** TASK TO CARRY OUT **
Copy out the lines of the records below, and only those lines, from the one with "- Handles CORS" through the one with "Get all MeTokens", exactly as they appear.
RECORDS Block Start
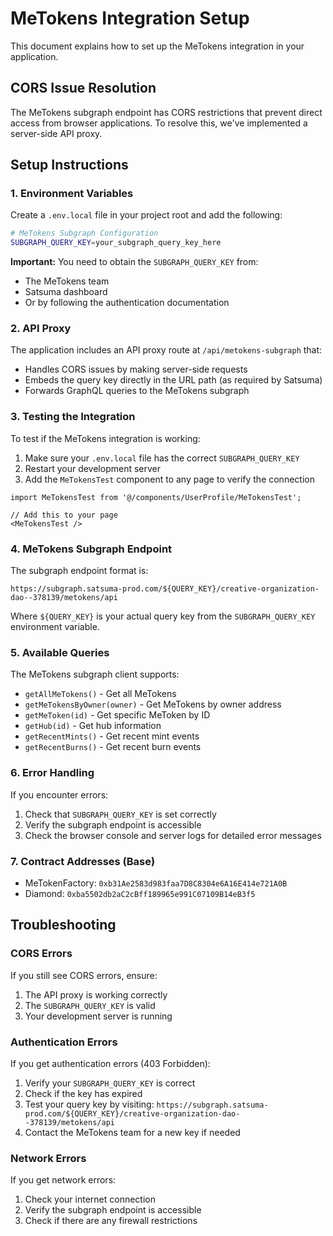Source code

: # MeTokens Integration Setup

This document explains how to set up the MeTokens integration in your application.

## CORS Issue Resolution

The MeTokens subgraph endpoint has CORS restrictions that prevent direct access from browser applications. To resolve this, we've implemented a server-side API proxy.

## Setup Instructions

### 1. Environment Variables

Create a `.env.local` file in your project root and add the following:

```bash
# MeTokens Subgraph Configuration
SUBGRAPH_QUERY_KEY=your_subgraph_query_key_here
```

**Important:** You need to obtain the `SUBGRAPH_QUERY_KEY` from:
- The MeTokens team
- Satsuma dashboard
- Or by following the authentication documentation

### 2. API Proxy

The application includes an API proxy route at `/api/metokens-subgraph` that:
- Handles CORS issues by making server-side requests
- Embeds the query key directly in the URL path (as required by Satsuma)
- Forwards GraphQL queries to the MeTokens subgraph

### 3. Testing the Integration

To test if the MeTokens integration is working:

1. Make sure your `.env.local` file has the correct `SUBGRAPH_QUERY_KEY`
2. Restart your development server
3. Add the `MeTokensTest` component to any page to verify the connection

```tsx
import MeTokensTest from '@/components/UserProfile/MeTokensTest';

// Add this to your page
<MeTokensTest />
```

### 4. MeTokens Subgraph Endpoint

The subgraph endpoint format is:
```
https://subgraph.satsuma-prod.com/${QUERY_KEY}/creative-organization-dao--378139/metokens/api
```

Where `${QUERY_KEY}` is your actual query key from the `SUBGRAPH_QUERY_KEY` environment variable.

### 5. Available Queries

The MeTokens subgraph client supports:
- `getAllMeTokens()` - Get all MeTokens
- `getMeTokensByOwner(owner)` - Get MeTokens by owner address
- `getMeToken(id)` - Get specific MeToken by ID
- `getHub(id)` - Get hub information
- `getRecentMints()` - Get recent mint events
- `getRecentBurns()` - Get recent burn events

### 6. Error Handling

If you encounter errors:
1. Check that `SUBGRAPH_QUERY_KEY` is set correctly
2. Verify the subgraph endpoint is accessible
3. Check the browser console and server logs for detailed error messages

### 7. Contract Addresses (Base)

- MeTokenFactory: `0xb31Ae2583d983faa7D8C8304e6A16E414e721A0B`
- Diamond: `0xba5502db2aC2cBff189965e991C07109B14eB3f5`

## Troubleshooting

### CORS Errors
If you still see CORS errors, ensure:
1. The API proxy is working correctly
2. The `SUBGRAPH_QUERY_KEY` is valid
3. Your development server is running

### Authentication Errors
If you get authentication errors (403 Forbidden):
1. Verify your `SUBGRAPH_QUERY_KEY` is correct
2. Check if the key has expired
3. Test your query key by visiting: `https://subgraph.satsuma-prod.com/${QUERY_KEY}/creative-organization-dao--378139/metokens/api`
4. Contact the MeTokens team for a new key if needed

### Network Errors
If you get network errors:
1. Check your internet connection
2. Verify the subgraph endpoint is accessible
3. Check if there are any firewall restrictions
RECORDS Block End
** TASK RESPONSE **
- Handles CORS issues by making server-side requests
- Embeds the query key directly in the URL path (as required by Satsuma)
- Forwards GraphQL queries to the MeTokens subgraph

### 3. Testing the Integration

To test if the MeTokens integration is working:

1. Make sure your `.env.local` file has the correct `SUBGRAPH_QUERY_KEY`
2. Restart your development server
3. Add the `MeTokensTest` component to any page to verify the connection

```tsx
import MeTokensTest from '@/components/UserProfile/MeTokensTest';

// Add this to your page
<MeTokensTest />
```

### 4. MeTokens Subgraph Endpoint

The subgraph endpoint format is:
```
https://subgraph.satsuma-prod.com/${QUERY_KEY}/creative-organization-dao--378139/metokens/api
```

Where `${QUERY_KEY}` is your actual query key from the `SUBGRAPH_QUERY_KEY` environment variable.

### 5. Available Queries

The MeTokens subgraph client supports:
- `getAllMeTokens()` - Get all MeTokens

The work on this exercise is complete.